GC-MS analysis was carried out on an Agilent 7890 A gas chromatograph coupled with an Agilent 5975C-triple axis mass selective detector (MSD; Agilent Technologies, Waldbronn, Germany). The GC was equipped with an Agilent split/splitless inlet which was connected to a DB5-MS (5% phenyl- 95% dimethyl-polysiloxane phase) column (30 m × 0.25 mm i.d. × 0.25 µm film thickness; J&W Scientific, Folsom, CA, USA). The split/splitless inlet was operated under the following conditions: constant column flow; 0.9 mL/min using helium carrier gas, injector; splitless mode at 260 °C. Oven temperature gradient profile: 50 °C (2 min), 5°C/min to 280 °C (20 min) and back to initial. The MSD was operated in EI-mode at 70 eV ionisation energy and 1.13 × 10−7 Pa. Ion source temperature: 230 °C, quadrupole; 150 °C, transfer line; 280 °C. Aliquots of 0.2 µL were injected by a RTC-PAL autosampler, which was controlled by Chronos software v.4.4.2.0 (Axel Semrau, Spockhövel, Germany). Data analysis was carried out by Agilent MSD ChemStation (v. G1701EA E.02.02.1431).

DESI-MS

The sample measurement was carried out on a Thermo LTQ (LTQ XL™ Linear Ion Trap Mass Spectrometer, Thermo Fisher Scientific, Waltham, Massachusetts, USA). The DESI ion source was built in-house based on a manual Omnispray ion source (Prosolia Inc., Indianapolis, Indiana, USA) equipped with a sustom-made X/Y-axis moving stage (MTSys Inc., Linz, Austria). The following instrumental parameters were used throughout the experiments: Spray solvent flow rate 5° µL*min−1 (methanol with 1% acetic acid); N2-nebuliser gas flow rate 1 L*min−1. Spray angle, tip to surface distance and sample to transfer capillary distance were set to 60°, 3 mm and 0.5 mm, respectively.

A spray-head consisting of fused silica capillaries and a Swagelock-T-piece (Swagelock Inc., Solon, Ohio, USA) as described in Ellis et al.30 was used with inner capillary: 50 µm I.D., 150 µm O.D.; outer capillary: 250 µm I.D., 320 µm O.D.; scan velocity: 200 µm*s−1. Mass spectra were acquired in positive ion modes from 110 to 350 m/z with an extraction width of ± 0.5 m/z. The capillary temperature was set at 275 °C and 4 kV spray voltage was used throughout the experiments.

Preparation of standards

EPA 610 PAH mix standard containing the compounds shown in Table 1 was used for verification of the target substances. After 1:10 (v/v) dilution of the standard mix in methanol, an aliquot was applied to filter paper (Whatman No.1) and air-dried before measurement.

SEM

A broken black piece of the burned paper and the reference paper were analysed by SEM (FEI InspectTM S50, Oregon, USA).
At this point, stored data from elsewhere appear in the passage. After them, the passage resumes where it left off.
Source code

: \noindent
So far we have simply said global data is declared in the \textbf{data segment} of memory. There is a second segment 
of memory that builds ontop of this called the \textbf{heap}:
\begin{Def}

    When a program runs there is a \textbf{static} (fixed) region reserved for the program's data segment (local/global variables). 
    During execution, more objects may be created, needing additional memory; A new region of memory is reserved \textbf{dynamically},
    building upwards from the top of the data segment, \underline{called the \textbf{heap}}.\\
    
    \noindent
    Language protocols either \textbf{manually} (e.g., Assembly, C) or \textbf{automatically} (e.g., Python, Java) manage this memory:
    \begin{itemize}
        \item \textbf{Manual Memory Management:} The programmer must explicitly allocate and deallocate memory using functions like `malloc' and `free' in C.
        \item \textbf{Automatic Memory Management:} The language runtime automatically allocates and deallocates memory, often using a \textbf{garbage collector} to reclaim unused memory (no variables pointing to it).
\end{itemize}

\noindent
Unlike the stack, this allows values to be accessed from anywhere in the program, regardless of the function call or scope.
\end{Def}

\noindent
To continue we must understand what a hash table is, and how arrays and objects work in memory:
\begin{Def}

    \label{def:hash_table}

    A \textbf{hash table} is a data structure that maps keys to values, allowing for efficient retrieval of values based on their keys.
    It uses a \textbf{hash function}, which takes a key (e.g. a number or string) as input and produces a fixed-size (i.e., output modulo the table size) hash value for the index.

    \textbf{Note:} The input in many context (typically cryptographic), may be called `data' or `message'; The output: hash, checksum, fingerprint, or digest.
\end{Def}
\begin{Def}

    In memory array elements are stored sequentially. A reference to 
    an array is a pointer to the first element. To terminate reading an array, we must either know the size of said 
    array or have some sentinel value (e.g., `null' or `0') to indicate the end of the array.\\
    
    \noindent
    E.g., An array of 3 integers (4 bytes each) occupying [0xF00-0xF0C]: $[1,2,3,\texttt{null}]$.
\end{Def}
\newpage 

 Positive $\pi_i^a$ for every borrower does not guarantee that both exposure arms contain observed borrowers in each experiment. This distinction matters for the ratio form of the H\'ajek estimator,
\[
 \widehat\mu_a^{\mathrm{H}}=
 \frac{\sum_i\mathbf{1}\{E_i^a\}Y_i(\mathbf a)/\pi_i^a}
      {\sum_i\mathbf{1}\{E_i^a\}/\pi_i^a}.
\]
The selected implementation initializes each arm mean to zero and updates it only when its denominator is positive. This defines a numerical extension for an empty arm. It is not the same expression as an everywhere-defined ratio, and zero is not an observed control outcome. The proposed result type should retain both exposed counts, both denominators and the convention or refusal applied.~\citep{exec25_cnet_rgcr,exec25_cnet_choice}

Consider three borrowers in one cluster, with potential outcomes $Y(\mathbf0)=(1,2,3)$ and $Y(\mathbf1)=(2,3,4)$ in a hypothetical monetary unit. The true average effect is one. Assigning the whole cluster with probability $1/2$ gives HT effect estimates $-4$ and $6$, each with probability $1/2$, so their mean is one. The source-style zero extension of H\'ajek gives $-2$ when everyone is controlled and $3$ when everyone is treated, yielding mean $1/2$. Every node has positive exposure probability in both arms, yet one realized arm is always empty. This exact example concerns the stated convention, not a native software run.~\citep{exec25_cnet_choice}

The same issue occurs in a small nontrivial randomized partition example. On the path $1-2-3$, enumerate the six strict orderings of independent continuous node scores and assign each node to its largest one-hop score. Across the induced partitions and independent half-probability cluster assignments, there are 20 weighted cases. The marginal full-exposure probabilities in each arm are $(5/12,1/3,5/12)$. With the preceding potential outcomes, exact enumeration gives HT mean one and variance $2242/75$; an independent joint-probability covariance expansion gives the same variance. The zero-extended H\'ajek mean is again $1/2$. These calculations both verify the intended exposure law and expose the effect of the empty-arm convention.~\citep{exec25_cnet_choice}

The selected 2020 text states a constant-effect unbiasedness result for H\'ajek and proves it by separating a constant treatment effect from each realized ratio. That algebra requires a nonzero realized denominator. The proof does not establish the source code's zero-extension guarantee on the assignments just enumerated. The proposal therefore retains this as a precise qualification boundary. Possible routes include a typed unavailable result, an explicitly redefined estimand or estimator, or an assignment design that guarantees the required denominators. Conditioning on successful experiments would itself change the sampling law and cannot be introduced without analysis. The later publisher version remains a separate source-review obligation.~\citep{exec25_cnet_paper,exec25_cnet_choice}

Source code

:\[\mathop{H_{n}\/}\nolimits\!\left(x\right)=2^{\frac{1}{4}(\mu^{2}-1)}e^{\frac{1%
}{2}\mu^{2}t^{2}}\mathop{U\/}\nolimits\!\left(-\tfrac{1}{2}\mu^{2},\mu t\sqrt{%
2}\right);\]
The measurement conditions are presented on the bottom of each SEM image.

FT-IR

Infrared spectra of the various areas of the burned paper depending on the extent of the burning were obtained using FT-IR – ATR (Attenuated Total Reflection) (Bruker alpha-P, diamond ATR crystal, Germany). Spectral collection was performed under ambient conditions with the following operating conditions: range 4000-400 cm−1; resolution 4 cm−1; scan number 128.

Washing treatment

Approx. 2.5 g of the burned paper (~3 sheets) and 2.7 g of the reference paper (~2 sheets) was washed in a water bath containing 375 mL and 400 mL of extra purified water (0.55 μS·cm−1), respectively, for 30 min with gentle shaking. The water-washing step was carried out three times. After removal of excess water between acid-free absorbent blotting papers (KLUG conservation GmbH, Germany), the papers were dried under ambient conditions. Each sample (1.8 g) was also washed once with 150 mL of ethanol (96%, v/v) and dried the same way.

Accelerated ageing

The accelerated ageing of the samples after the washing steps was carried out at 80 °C and RH of 65% in a climate chamber (Q-LAB Q-Sun Xe-3, USA) based on ISO 5630-3:199631 for 25 days and 39 days.

Data availability statement

Data are available upon request from the authors.